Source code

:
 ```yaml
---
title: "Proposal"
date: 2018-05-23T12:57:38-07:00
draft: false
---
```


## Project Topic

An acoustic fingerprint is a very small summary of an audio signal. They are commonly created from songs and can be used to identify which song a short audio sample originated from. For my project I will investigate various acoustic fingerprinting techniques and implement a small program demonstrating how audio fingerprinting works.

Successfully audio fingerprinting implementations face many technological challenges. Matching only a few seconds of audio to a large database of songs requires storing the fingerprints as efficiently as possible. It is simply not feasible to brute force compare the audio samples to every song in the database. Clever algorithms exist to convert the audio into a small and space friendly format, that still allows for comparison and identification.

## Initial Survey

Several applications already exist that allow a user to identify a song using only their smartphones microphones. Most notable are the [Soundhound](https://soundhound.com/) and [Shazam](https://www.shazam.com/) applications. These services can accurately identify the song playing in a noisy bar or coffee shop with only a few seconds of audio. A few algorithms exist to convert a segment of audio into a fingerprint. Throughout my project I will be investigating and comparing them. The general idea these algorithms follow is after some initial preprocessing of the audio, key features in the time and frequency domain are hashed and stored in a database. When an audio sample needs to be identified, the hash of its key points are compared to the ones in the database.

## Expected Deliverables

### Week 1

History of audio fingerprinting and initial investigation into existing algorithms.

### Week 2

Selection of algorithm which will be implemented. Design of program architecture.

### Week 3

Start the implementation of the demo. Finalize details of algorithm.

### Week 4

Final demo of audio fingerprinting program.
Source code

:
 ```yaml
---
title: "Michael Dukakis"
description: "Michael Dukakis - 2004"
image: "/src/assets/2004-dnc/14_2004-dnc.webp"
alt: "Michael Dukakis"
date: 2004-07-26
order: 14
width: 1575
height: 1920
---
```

===============

### [EXERCISE PROMPT]
In the material above, how many lines hold the string "Dukakis"? Give the number and nothing else.

### [OUTPUT OF THE EXERCISE]
3